## [PROBLEM TO SOLVE]
Give the lines again exactly as they appear, from the first line of the listing through the line containing "### 3. Verify Return Statement", and omit every picture.

## [EXTRACTED ENTRIES]

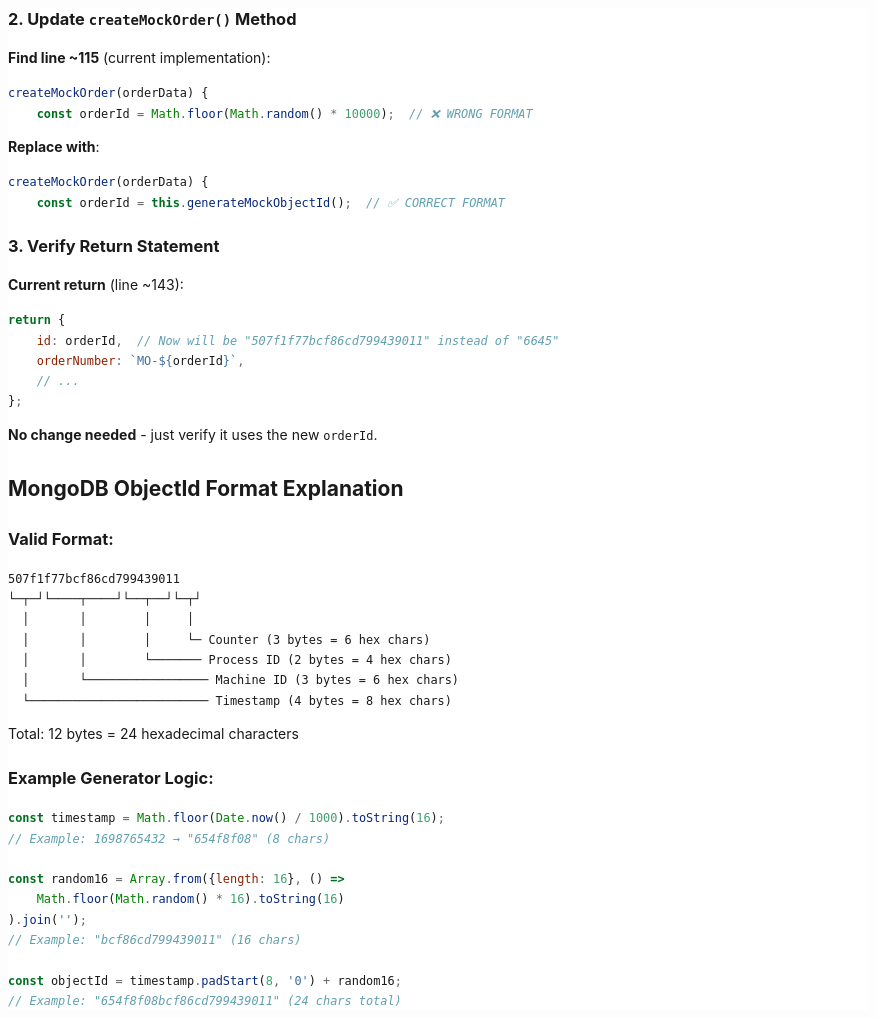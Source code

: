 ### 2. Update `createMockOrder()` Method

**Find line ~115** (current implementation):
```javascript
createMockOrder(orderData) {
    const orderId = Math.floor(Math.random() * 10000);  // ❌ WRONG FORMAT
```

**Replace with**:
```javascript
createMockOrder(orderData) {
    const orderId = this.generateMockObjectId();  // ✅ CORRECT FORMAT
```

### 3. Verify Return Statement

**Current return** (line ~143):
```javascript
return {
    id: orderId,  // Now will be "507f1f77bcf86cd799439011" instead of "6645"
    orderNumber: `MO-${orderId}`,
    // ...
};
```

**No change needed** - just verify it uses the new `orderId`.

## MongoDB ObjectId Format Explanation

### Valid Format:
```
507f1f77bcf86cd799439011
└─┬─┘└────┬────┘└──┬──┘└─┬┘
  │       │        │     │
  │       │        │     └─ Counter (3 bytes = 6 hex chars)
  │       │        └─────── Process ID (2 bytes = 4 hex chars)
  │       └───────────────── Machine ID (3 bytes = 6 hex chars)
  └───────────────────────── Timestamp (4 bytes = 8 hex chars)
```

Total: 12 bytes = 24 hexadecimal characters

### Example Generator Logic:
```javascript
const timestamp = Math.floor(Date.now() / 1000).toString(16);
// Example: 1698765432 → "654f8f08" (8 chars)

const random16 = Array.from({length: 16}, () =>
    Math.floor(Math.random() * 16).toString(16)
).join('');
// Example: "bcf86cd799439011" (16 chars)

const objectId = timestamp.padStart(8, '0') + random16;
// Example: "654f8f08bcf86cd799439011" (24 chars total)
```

## [RESULT FOR THIS TASK]
Source code

: ### 2. Update `createMockOrder()` Method

**Find line ~115** (current implementation):
```javascript
createMockOrder(orderData) {
    const orderId = Math.floor(Math.random() * 10000);  // ❌ WRONG FORMAT
```

**Replace with**:
```javascript
createMockOrder(orderData) {
    const orderId = this.generateMockObjectId();  // ✅ CORRECT FORMAT
```

### 3. Verify Return Statement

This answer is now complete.